Expression of the morphological effects of mDia1 is mediated, at least in part, by Rac activity. (A) Co-expression of GFP-N17Rac, a DN mutant of Rac, suppresses expression of the facilitatory effects of FLAG-mDia1-ΔN3 on either axon length (left) in the presence of Y-27632 (50 μM) back to baseline levels. n ≈ 45–137. (B) Inhibition of ROCK activity in the presence of high concentration of SDF-1α (500 ng/ml) increases the GTP-bound form of Rac. ***P < 0.001.

Figure 10.

Proposed model for the role of mDia in SDF-1α– dependent axon outgrowth in cultured cerebellar granule neurons. Usually Rho and Rac antagonistically controls axon outgrowth.
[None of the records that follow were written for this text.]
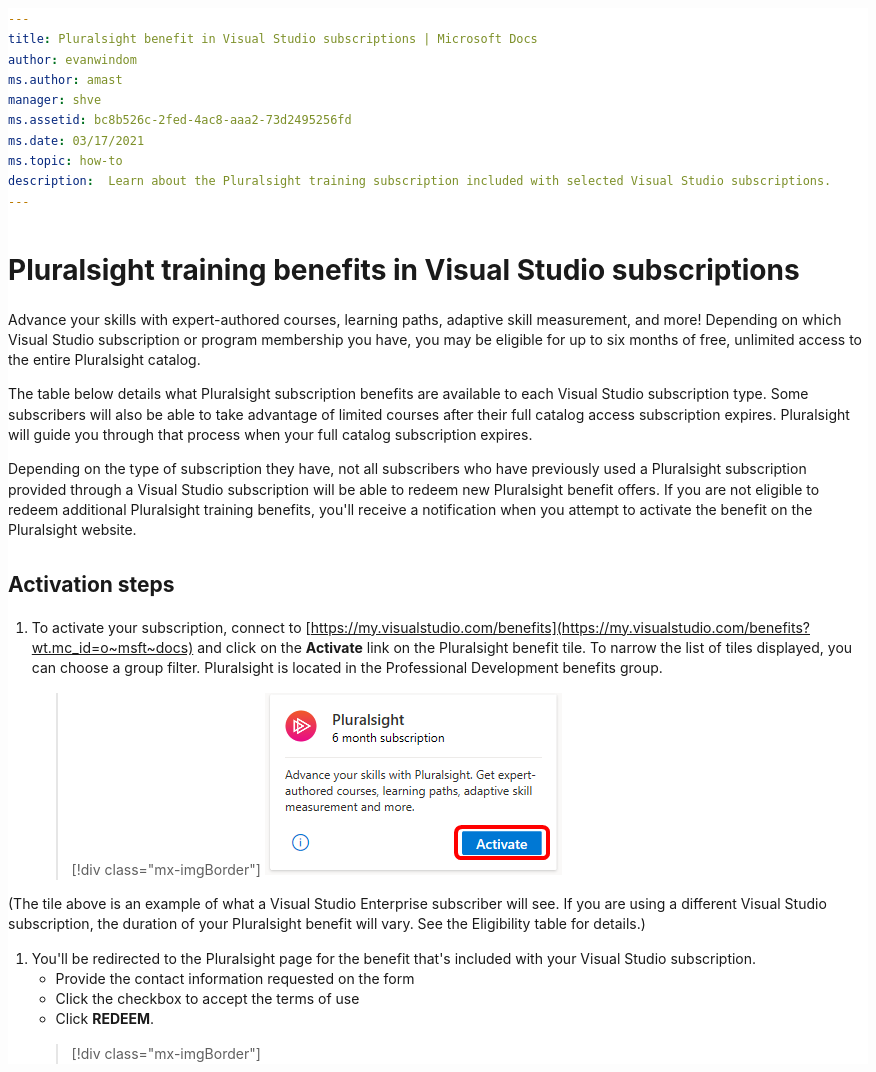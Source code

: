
 ```yaml
---
title: Pluralsight benefit in Visual Studio subscriptions | Microsoft Docs
author: evanwindom
ms.author: amast
manager: shve
ms.assetid: bc8b526c-2fed-4ac8-aaa2-73d2495256fd
ms.date: 03/17/2021
ms.topic: how-to
description:  Learn about the Pluralsight training subscription included with selected Visual Studio subscriptions.
---
```


# Pluralsight training benefits in Visual Studio subscriptions

Advance your skills with expert-authored courses, learning paths, adaptive skill measurement, and more!  Depending on which Visual Studio subscription or program membership you have, you may be eligible for up to six months of free, unlimited access to the entire Pluralsight catalog.

The table below details what Pluralsight subscription benefits are available to each Visual Studio subscription type.  Some subscribers will also be able to take advantage of limited courses after their full catalog access subscription expires. Pluralsight will guide you through that process when your full catalog subscription expires.

 Depending on the type of subscription they have, not all subscribers who have previously used a Pluralsight subscription provided through a Visual Studio subscription will be able to redeem new Pluralsight benefit offers. If you are not eligible to redeem additional Pluralsight training benefits, you'll receive a notification when you attempt to activate the benefit on the Pluralsight website.

## Activation steps
1. To activate your subscription, connect to [https://my.visualstudio.com/benefits](https://my.visualstudio.com/benefits?wt.mc_id=o~msft~docs) and click on the **Activate** link on the Pluralsight benefit tile.  To narrow the list of tiles displayed, you can choose a group filter.  Pluralsight is located in the Professional Development benefits group.
   > [!div class="mx-imgBorder"]
   > ![Pluralsight Benefit Tile](_img/vs-pluralsight/vs-pluralsight-tile.png "Click Activate to claim your benefit")

(The tile above is an example of what a Visual Studio Enterprise subscriber will see.  If you are using a different Visual Studio subscription, the duration of your Pluralsight benefit will vary.  See the Eligibility table for details.)
1. You'll be redirected to the Pluralsight page for the benefit that's included with your Visual Studio subscription.
   - Provide the contact information requested on the form
   - Click the checkbox to accept the terms of use
   - Click **REDEEM**.
   > [!div class="mx-imgBorder"]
During the very early stages in the primary culture, ROCK action predominates to favor suppression of precocious outgrowth of axons from the cerebellar granule cells. However, as these neurons express a high amount of mDia1 gradual decline in ROCK activity facilitates expression of Rho-dependent mDia1 activity and a subsequent recruitment of a signaling complex, which in concert with the Rac-dependent signaling cascade may help the transition from inhibition to stimulation of axon outgrowth and elongation. Thus, the SDF-1α/Rho/mDia1 pathway may play a critical role in defining and modulating the balance between the Rho- and Rac-based signaling pathways during axon outgrowth.